“I wish the world would hear us"

Thursday 31 July 2014

Nine-year-old Syrian refugee Salma* has a message. “I wish the world would hear us and I wish the big people would end this tragedy which we had nothing to do with,” she says in a poem she wrote for World Refugee Day, marked annually on 20 June. 

Salma is just one of over 4 million children who have become refugees or internally displaced since the crisis in Syria began three years ago. In Lebanon, to where over 1 million Syrians have fled, 53 per cent of registered refugees are children. The numbers are staggering, yet their voices often go unheard.

To mark three years of displacement, Save the Children and WARD, a Syrian volunteer organization, organized a ten-day poetry, puppet show and song workshop for children in Tripoli. The activities were designed to enable them to creatively articulate their feelings through fun team-building activities. In the days leading up to World Refugee Day, 25 children aged 8-15 worked on poems and songs, and also designed puppets and masks for a short skit. The activities culminated in a performance for parents and families on June 17.

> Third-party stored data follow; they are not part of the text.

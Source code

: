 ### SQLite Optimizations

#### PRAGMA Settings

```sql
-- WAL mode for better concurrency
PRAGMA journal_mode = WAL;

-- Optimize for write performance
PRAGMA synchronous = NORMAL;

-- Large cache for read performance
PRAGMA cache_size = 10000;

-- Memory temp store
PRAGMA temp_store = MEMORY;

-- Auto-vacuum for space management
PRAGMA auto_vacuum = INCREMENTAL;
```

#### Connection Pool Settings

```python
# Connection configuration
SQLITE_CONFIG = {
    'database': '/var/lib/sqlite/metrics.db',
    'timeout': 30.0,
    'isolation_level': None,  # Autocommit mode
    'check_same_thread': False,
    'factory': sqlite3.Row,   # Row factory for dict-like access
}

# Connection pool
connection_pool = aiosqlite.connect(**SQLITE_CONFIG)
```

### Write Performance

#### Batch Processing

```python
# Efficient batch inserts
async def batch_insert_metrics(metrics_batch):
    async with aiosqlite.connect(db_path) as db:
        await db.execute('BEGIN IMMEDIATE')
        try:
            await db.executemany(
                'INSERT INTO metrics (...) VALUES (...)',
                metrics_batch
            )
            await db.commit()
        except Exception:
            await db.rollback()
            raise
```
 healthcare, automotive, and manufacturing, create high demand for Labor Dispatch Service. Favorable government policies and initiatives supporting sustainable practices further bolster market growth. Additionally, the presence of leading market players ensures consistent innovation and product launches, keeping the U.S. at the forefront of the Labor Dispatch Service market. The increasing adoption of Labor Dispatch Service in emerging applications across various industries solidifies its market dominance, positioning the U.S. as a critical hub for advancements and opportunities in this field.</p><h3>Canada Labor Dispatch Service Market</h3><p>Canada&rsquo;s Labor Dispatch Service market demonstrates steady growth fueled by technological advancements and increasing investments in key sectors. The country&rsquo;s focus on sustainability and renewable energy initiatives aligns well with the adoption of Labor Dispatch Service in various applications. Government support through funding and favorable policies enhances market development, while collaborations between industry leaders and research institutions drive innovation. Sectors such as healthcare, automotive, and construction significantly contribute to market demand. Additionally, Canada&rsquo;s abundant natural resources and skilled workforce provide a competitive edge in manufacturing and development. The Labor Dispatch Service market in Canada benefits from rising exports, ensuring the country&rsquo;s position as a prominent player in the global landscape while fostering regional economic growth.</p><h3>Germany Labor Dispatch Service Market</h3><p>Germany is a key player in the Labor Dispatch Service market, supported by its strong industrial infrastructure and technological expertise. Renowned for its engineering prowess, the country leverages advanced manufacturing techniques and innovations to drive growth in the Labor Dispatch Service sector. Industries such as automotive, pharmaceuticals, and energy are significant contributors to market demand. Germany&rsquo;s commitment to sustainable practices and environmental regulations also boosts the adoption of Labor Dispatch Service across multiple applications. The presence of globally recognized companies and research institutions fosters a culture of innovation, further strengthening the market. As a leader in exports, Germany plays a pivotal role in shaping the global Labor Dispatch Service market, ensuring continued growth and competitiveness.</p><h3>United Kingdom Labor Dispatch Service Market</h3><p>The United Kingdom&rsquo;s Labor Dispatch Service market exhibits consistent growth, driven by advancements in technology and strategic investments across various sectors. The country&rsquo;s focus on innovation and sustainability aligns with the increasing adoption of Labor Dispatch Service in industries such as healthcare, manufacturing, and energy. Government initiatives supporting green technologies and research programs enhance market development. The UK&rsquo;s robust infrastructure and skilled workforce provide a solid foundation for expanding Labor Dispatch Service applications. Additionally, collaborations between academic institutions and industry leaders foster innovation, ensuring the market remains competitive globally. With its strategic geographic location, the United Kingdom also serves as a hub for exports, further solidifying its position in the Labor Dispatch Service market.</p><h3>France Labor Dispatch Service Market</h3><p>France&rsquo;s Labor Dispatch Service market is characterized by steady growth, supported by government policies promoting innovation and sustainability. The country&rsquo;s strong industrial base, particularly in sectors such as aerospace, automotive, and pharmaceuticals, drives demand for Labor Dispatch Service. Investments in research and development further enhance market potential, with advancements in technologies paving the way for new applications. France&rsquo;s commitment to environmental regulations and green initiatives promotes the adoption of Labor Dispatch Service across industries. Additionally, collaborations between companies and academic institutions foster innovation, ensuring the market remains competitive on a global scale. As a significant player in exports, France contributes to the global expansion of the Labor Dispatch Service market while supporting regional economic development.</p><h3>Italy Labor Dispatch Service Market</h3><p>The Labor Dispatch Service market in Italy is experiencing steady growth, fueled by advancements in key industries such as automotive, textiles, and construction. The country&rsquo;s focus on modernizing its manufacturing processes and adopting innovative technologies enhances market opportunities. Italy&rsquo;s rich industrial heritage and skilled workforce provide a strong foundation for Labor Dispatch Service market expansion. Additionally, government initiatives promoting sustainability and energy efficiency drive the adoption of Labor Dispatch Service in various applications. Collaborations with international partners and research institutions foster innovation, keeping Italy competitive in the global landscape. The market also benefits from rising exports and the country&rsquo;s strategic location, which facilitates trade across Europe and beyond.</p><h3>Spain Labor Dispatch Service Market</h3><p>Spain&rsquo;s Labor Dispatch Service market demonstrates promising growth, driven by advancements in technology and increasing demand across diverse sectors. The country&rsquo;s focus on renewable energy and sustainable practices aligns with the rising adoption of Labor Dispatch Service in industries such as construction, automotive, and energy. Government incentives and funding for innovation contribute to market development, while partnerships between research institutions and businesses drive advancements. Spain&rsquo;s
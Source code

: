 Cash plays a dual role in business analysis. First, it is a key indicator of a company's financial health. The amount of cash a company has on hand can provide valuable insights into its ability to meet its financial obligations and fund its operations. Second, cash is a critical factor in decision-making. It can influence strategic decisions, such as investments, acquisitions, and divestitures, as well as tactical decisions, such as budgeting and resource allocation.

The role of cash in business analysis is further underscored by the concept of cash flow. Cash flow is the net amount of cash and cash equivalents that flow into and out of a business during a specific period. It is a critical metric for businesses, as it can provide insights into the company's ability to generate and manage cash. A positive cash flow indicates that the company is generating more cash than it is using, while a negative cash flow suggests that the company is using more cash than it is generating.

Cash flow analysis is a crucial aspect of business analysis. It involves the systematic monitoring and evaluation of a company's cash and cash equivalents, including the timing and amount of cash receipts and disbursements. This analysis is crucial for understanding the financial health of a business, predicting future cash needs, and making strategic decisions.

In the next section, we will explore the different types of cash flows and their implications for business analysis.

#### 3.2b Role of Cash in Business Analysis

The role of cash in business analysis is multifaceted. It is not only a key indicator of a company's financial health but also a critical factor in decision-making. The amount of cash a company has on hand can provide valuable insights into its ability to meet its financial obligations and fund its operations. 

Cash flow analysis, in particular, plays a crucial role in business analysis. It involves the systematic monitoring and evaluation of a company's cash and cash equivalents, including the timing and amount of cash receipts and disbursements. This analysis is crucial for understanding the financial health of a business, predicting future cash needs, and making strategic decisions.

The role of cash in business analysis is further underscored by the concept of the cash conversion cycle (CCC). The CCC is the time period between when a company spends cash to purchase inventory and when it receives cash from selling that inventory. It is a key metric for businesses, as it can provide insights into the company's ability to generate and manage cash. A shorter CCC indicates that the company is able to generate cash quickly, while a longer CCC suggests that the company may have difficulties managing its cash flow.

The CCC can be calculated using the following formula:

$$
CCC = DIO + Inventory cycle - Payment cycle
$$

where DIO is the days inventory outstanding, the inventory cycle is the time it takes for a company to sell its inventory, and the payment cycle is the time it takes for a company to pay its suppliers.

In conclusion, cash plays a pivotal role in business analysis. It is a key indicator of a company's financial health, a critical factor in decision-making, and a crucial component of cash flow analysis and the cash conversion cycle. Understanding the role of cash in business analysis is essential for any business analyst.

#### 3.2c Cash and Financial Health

“Enough with death, I want to start living again, be happy again and grow up with my friends with our beautiful country back on its feet again,” Salma told the audience. “We want our dreams back! We have become too tired and bored.”

A child shows off a mask he made during a workshop in Tripoli, North Lebanon, ahead of a performance for family members on 17 June 2014 to mark World Refugee Day. Photo Brant Stewart/Save the Children

The puppet show told the story of a Syrian family who had fled to Lebanon and were sleeping out in the open until a local family generously offered to host them. The two families grew close, with the adults working side by side on a farm and the children going to school together. The performance ended with a song thanking Lebanon for hosting Syrian refugees.

Ziad, 11, recited a poem highlighting his longing to return to home. “I used to live in my beautiful country Syria, we lived in happiness and joy ... Then suddenly I don't know what happened and we had to leave our homeland. All the love and kindness that I had always had in my life were gone … Now I am a refugee in Lebanon. I like Lebanon but if I could be in Syria right now I would be a lot happier. I wish I could go back there … so I can visit my dad’s grave, water the flowers I planted there, and smell the soil of my homeland.” 

*Names have been changed to protect the children’s identities.